Actually, the Minutemen are not "smeared" as racists for peacefully demanding that our government enforce its laws and secure it borders.

They're accurately described as racists and extremists because their ranks are riddled throughout with racists and extremists, something similarly reflected in their leadership. Because their agenda and their rhetoric is predicated on demonizing Hispanics. Because of their origins in the militia movement. Because their vigilantism is the mark not of civic activists, but of violent extremists.

But then, it's not surprising that Malkin continues to defend the Minutemen while continuing to spread far-right conspiracy theories. After all, this is part of a well-established pattern:
Malkin, in fact, has numerous dalliances with right-wing extremists -- the real ones that she claims conservatives are busy policing.

The most vivid instance of this is her long association with VDare, which has been designated a hate group by the SPLC, and for good cause:

Fast forward to 2003. Once a relatively mainstream anti-immigration page, VDARE has now become a meeting place for many on the radical right.

One essay complains about how the government encourages "the garbage of Africa" to come to the United States. The same writer says once the "Mexican invasion" engulfs the country, "high teenage birthrates, poverty, ignorance and disease will be what remains."

Another says that Hispanics have a "significantly higher level of social pathology than American whites. ... In other words, some immigrants are better than others." Yet another complains that a Jewish immigrant rights group is helping "African Muslim refugees" come to America.

Brimelow's site carries archives of columns from men like Sam Francis, who is the editor of the newspaper of the white supremacist Council of Conservative Citizens, a group whose Web page recently described blacks as "a retrograde species of humanity."

It has run articles by Jared Taylor, the editor of the white supremacist American Renaissance magazine, which specializes in dubious race and IQ studies and eugenics, the "science" of "race betterment" through selective breeding.


As I've said before, Malkin's In Defense of Internment is likewise of a piece of this same willingness to indulge views that are by any measure bigoted, and in some cases, extremist, by ignoring the latent bigotry and its broader ramifications.

These are hardly the only instances. Let's not forget her link in a blog post to an anti-immigrant site operated by an extremist Holocaust-denial organization. (The link is still up.)
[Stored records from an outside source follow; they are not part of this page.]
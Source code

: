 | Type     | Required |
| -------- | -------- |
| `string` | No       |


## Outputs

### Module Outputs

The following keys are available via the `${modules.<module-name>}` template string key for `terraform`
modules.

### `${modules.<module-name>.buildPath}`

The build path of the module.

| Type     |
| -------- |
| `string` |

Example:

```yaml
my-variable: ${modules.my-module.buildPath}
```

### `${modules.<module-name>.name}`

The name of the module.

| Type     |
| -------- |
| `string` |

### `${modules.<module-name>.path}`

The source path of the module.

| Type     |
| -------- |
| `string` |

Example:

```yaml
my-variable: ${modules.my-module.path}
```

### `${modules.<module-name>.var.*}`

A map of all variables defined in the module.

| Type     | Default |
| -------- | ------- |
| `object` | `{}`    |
Then there are the Minutemen, hailed by Malkin as "the mother of all neighborhood watch programs", and defended with regularity on her blog. As I've observed numerous times, the Minutemen are a magnet for the most extreme racists and xenophobes in America, and their claims to be "weeding out" such extremists are so much hooey.

After all, not only is the Minuteman Project directly descended from the militia movement, the Minuteman leader have a history of extremism. And they haven't changed their stripes, their media makeover notwithstanding. Jim Gilchrist, one of the Minuteman Project cofounders, is currently running for Congress under the banner of the far-right Constitution Party -- which itself is closely bound up with promoting the militia movement. And then there are the charming folks who show up for Minuteman parties.
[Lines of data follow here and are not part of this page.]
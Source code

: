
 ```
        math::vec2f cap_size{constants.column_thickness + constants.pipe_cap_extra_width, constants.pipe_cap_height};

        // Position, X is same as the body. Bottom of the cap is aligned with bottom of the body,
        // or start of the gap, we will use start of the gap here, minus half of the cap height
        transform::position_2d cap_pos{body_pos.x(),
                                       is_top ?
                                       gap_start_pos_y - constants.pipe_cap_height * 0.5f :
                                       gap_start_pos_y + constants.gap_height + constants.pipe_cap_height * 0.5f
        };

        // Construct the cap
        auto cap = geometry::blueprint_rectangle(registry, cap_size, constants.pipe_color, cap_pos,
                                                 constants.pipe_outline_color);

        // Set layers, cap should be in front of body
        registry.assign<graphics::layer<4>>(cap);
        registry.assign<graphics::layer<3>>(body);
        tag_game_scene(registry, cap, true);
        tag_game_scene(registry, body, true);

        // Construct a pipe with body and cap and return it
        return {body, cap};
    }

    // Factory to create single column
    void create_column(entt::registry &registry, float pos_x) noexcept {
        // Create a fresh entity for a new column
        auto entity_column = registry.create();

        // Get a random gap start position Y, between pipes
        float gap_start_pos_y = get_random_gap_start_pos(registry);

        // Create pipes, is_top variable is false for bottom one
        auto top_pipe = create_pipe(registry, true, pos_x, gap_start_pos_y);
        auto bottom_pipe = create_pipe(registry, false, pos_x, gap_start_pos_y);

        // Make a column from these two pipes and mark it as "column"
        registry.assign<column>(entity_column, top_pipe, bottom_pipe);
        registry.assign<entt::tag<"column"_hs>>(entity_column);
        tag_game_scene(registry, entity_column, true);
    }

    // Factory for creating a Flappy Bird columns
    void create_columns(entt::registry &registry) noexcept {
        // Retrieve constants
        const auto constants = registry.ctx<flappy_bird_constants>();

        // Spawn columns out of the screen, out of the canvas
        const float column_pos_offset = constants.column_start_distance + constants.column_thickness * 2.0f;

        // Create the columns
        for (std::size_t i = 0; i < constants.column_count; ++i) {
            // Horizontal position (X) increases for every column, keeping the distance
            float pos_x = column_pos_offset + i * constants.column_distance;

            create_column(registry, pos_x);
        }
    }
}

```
Given Malkin's extraordinarily high tolerance for right-wing extremism -- indeed, her open participation in advancing their agenda -- it's probably not any wonder that the presence of right-wing extremism, and its positive embrace by the mainstream conservative movement, is simply left out of her narrative.

After all, if you think racial hygienists like Jared Taylor and Steve Sailer and the rest of the VDare gang are "normal," well, then what "real extremists on the right" remain for people like Michelle Malkin to denounce?
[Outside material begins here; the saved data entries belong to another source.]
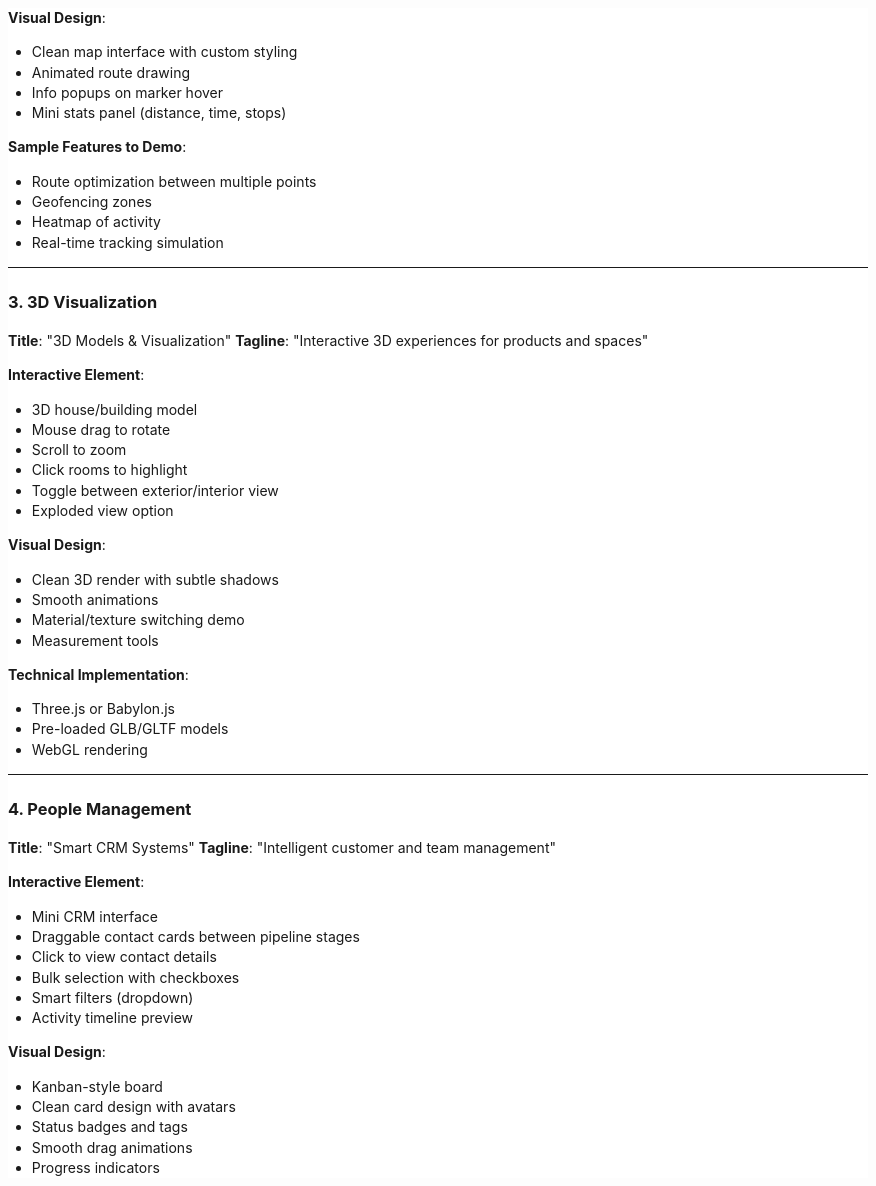 **Visual Design**:
- Clean map interface with custom styling
- Animated route drawing
- Info popups on marker hover
- Mini stats panel (distance, time, stops)

**Sample Features to Demo**:
- Route optimization between multiple points
- Geofencing zones
- Heatmap of activity
- Real-time tracking simulation

---

### 3. 3D Visualization
**Title**: "3D Models & Visualization"
**Tagline**: "Interactive 3D experiences for products and spaces"

**Interactive Element**:
- 3D house/building model
- Mouse drag to rotate
- Scroll to zoom
- Click rooms to highlight
- Toggle between exterior/interior view
- Exploded view option

**Visual Design**:
- Clean 3D render with subtle shadows
- Smooth animations
- Material/texture switching demo
- Measurement tools

**Technical Implementation**:
- Three.js or Babylon.js
- Pre-loaded GLB/GLTF models
- WebGL rendering

---

### 4. People Management
**Title**: "Smart CRM Systems"
**Tagline**: "Intelligent customer and team management"

**Interactive Element**:
- Mini CRM interface
- Draggable contact cards between pipeline stages
- Click to view contact details
- Bulk selection with checkboxes
- Smart filters (dropdown)
- Activity timeline preview

**Visual Design**:
- Kanban-style board
- Clean card design with avatars
- Status badges and tags
- Smooth drag animations
- Progress indicators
Malkin has never explained her continued association with VDare, and it's plain why. Much of her career of the past five years has been built on these associations. Playing a bogus race card is a handy way of disguising that.

Perhaps Malkin can spare us the lectures on racism -- at least until she explains her own behavior. Maybe then we'll have some sense whether she actually understands what racism is about.